Around this time of year, I often get more outwardly-reflective.
Not so much so that I fool myself into thinking my extended thoughts should ‘change the world,’ or any such nonsense.
Not even in a way that could remotely match the prototypical do-gooder Aunt that fly's in from “the big city” to attend to Turkey Day festivities; the one who has a penchant for monopolizing the conversation by telling everyone all the glorious things she has experienced, accomplished or done for the greater good of humanity.
Nah… it’s more like this holiday just ignites a tendency for me see one or two perimeters beyond just myself… and my immediate family and friends.
This week especially makes it much easier to SEE a bigger picture; a broader view of the overall canvas we all just might accept as “this one shared planet.”
Let’s not get carried away here Barry, I hear you thinking. You say, I don’t see you becoming some kind of idealistic well-wisher.
That, my Bear-knowledge one would be ab-so-frick-en-lutely correct. Still, I think I’m entitled (at least once a year) to get a bit teary-eyed about an aspect of history that goes undisclosed to schoolchildren across our great nation.
(yeah, yeah, okay… “planet” was too much. I’ll stick with what the point of what I feel today, American Thanksgiving, should be about)

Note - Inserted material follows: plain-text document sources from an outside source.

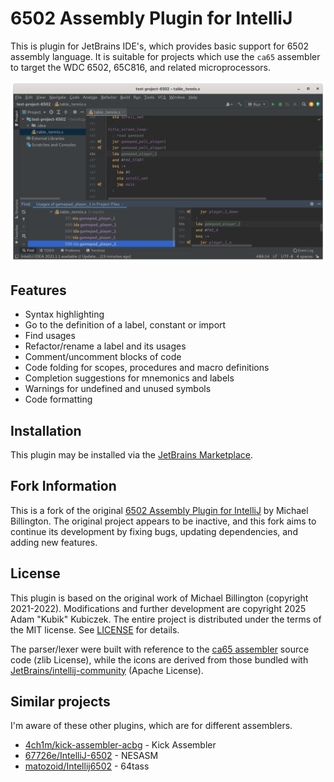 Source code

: # 6502 Assembly Plugin for IntelliJ

This is plugin for JetBrains IDE's, which provides basic support for 6502 assembly language. It is suitable for projects which use the `ca65` assembler to target the WDC 6502, 65C816, and related microprocessors.

![6502 Example in IntelliJ](screenshot/6502_intellij_example.png)

## Features

- Syntax highlighting
- Go to the definition of a label, constant or import
- Find usages
- Refactor/rename a label and its usages
- Comment/uncomment blocks of code
- Code folding for scopes, procedures and macro definitions
- Completion suggestions for mnemonics and labels
- Warnings for undefined and unused symbols
- Code formatting

## Installation

This plugin may be installed via the [JetBrains Marketplace](https://plugins.jetbrains.com/plugin/16799-6502-assembly).

## Fork Information

This is a fork of the original [6502 Assembly Plugin for IntelliJ](https://github.com/mike42/6502-assembly-intellij) by Michael Billington. The original project appears to be inactive, and this fork aims to continue its development by fixing bugs, updating dependencies, and adding new features.

## License

This plugin is based on the original work of Michael Billington (copyright 2021-2022). Modifications and further development are copyright 2025 Adam "Kubik" Kubiczek. The entire project is distributed under the terms of the MIT license. See [LICENSE](https://github.com/mike42/6502-assembly-intellij/blob/master/LICENSE) for details.

The parser/lexer were built with reference to the [ca65 assembler](https://github.com/cc65/cc65) source code (zlib License), while the icons are derived from those bundled with [JetBrains/intellij-community](https://github.com/JetBrains/intellij-community) (Apache License).

## Similar projects

I'm aware of these other plugins, which are for different assemblers.

- [4ch1m/kick-assembler-acbg](https://github.com/4ch1m/kick-assembler-acbg) - Kick Assembler
- [67726e/IntelliJ-6502](https://github.com/67726e/IntelliJ-6502) - NESASM
- [matozoid/Intellij6502](https://github.com/matozoid/Intellij6502) - 64tass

The “official” story of why we sit around a table with a lot of delicious food — with the centerpiece being a Turkey — pretty much goes like this:
Around this time of year in 1621, some lovely pilgrims and friendly native American’s got together for 3 days to celebrate their good fortune (a plentiful harvest).
But a closer review of history tells us that things may have not have been so festive in Plymouth.
It’s not my interest in this post to dive into the more nuanced myths, misconceptions and head-shaking shameful things reported about this feast and the first official location (such as King Phillip’s head displayed on a pole in Plymouth for 25 years).
What I do want to point out, however, is the year itself:
As reported by Richard J. Maybury here, bigger problems tied to “human nature” needed to be solved due to the that years harvest.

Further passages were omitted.